Here are some scenes from the day and the story, published in The Tribune:

Torch bearer Paul Barchiesi got to visit the Olympic stadium Friday, without leaving Niagara.
This stadium was at Welland's St. Augustine Catholic School, and the 'athletes' were not famous sport icons but students, who represented each of the countries at the 2010 Winter Games in a Parade of Nations in the school's gymnasium.
Barchiesi, a Port Colborne resident and retired secondary school principal, was a torch bearer in Thorold December 20. He said it was an "honour" to carry the torch in Niagara and spoke of the "Canadian spirit" displayed that day. "Three hundred metres (the distance each torch bearer ran) went by in what seemed like seconds,"
He recalled getting pumped up before his route and "how emotional" he grew as it donned on him how fortunate he and other torch bearers were to have had the opportunity to participate in making history.

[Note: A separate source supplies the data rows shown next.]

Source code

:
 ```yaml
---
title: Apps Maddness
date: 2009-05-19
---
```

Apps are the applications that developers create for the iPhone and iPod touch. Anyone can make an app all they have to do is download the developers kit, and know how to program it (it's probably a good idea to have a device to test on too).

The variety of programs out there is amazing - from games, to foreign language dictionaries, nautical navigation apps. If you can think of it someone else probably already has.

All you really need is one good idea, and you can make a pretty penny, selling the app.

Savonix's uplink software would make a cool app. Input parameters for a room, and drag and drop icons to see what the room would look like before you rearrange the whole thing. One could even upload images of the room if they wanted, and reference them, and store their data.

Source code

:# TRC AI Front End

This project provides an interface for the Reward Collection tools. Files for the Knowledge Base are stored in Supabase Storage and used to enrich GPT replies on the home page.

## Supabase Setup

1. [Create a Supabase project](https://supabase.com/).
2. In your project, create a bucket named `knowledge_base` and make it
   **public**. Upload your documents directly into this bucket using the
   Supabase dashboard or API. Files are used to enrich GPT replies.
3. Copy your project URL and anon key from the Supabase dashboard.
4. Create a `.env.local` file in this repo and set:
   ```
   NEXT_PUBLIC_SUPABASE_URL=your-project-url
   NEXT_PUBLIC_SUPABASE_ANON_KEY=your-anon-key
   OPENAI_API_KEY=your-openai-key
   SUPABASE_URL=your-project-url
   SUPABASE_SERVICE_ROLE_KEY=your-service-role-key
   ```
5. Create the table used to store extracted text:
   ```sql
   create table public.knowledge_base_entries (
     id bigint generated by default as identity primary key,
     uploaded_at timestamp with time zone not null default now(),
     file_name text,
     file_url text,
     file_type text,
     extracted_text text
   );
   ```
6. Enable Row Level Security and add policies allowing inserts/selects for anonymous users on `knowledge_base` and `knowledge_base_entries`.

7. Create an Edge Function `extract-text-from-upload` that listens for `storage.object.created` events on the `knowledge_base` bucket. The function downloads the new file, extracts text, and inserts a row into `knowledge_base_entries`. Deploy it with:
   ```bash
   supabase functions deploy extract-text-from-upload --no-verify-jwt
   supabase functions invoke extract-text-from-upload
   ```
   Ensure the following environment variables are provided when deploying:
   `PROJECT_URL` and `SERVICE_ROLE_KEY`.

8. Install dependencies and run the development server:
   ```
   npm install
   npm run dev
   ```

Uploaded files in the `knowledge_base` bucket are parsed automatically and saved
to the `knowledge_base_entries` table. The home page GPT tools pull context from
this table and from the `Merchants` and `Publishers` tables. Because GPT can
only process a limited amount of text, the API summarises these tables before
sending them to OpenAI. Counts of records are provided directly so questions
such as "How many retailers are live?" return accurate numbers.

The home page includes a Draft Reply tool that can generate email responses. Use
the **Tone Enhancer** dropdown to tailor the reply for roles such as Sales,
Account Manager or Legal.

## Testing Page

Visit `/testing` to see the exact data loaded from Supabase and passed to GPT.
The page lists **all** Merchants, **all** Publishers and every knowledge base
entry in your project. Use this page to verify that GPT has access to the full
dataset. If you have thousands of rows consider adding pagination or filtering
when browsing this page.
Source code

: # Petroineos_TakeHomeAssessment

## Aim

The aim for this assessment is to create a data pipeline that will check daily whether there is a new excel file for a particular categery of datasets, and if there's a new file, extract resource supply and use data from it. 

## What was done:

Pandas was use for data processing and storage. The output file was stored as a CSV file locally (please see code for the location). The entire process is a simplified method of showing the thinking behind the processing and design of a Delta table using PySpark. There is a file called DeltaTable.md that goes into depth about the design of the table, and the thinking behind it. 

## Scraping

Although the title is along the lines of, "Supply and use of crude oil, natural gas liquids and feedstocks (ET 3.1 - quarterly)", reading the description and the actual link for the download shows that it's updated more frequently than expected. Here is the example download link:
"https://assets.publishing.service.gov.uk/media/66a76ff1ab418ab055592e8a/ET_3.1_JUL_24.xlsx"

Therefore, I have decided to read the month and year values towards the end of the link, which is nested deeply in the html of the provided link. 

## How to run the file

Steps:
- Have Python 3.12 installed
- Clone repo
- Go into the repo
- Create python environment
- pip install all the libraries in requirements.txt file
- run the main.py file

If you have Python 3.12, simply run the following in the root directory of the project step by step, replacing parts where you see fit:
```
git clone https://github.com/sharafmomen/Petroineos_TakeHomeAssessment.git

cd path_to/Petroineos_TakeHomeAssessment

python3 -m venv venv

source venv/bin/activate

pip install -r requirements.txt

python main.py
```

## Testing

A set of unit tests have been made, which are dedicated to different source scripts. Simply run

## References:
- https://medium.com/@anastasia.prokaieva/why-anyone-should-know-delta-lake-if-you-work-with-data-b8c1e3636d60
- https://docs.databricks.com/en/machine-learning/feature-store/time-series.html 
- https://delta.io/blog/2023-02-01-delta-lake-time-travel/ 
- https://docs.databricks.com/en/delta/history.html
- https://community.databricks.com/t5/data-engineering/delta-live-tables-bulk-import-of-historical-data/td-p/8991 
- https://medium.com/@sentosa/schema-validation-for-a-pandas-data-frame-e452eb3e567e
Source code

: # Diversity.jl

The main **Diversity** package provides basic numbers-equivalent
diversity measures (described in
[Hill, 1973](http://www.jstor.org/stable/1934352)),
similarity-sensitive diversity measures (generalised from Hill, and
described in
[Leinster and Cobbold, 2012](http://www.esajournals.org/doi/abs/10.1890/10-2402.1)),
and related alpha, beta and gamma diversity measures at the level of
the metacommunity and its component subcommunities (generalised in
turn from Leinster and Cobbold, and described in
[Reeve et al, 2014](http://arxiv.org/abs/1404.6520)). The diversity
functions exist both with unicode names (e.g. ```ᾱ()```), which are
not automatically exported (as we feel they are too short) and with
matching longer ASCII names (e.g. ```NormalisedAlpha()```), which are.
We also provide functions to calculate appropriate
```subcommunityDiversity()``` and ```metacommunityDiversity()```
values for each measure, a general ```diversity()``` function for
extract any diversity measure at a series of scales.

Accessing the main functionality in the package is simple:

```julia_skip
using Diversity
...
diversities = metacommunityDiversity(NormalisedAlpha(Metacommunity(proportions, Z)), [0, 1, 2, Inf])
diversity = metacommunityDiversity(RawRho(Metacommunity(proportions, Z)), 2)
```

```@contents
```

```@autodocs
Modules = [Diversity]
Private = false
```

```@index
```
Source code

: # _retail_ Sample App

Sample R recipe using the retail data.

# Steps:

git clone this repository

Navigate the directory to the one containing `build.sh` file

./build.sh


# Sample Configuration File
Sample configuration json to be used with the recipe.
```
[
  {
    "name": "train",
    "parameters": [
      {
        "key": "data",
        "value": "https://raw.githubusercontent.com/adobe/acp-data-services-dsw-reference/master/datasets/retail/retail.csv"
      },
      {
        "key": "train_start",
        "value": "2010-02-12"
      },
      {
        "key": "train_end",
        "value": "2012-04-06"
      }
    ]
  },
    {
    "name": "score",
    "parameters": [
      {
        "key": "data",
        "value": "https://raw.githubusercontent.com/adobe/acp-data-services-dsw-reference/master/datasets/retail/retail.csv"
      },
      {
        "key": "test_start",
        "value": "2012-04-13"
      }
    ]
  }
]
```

Friday's visit to St. Augustine was doubly special for Barchiesi, who was head of the school when current principal Mary Kay Kalagian was a student in 1988. He said it was "wonderful" to be back and that he was pleased to see Kalagian had followed in his footsteps.
For today's students, who could be witnessing a once-in-a-lifetime event in the Winter Games coming to Canada, taking part in a ritual that brings the Olympics closer to them is "very important. I was very fortunate to be able to carry the torch. For me, it's significant. But for the kids, the significance is unbelievable."
During Friday's assembly, he told the young crowd that if the Winter Games "ever come back to Canada, applaud. It's one of those experiences you'll never forget."
Though he was one of 12,000 torch bearers in Canada and met other notable figures who shared the honour, he said the opportunity to speak to St. Augustine students Friday was "more important."
Kalagian praised the "energy" that was displayed by students and staff during the ceremony.
The Parade of Nations was followed by an afternoon of Olympic sports, including bobsledding, curling, hockey, biathlon and other activities.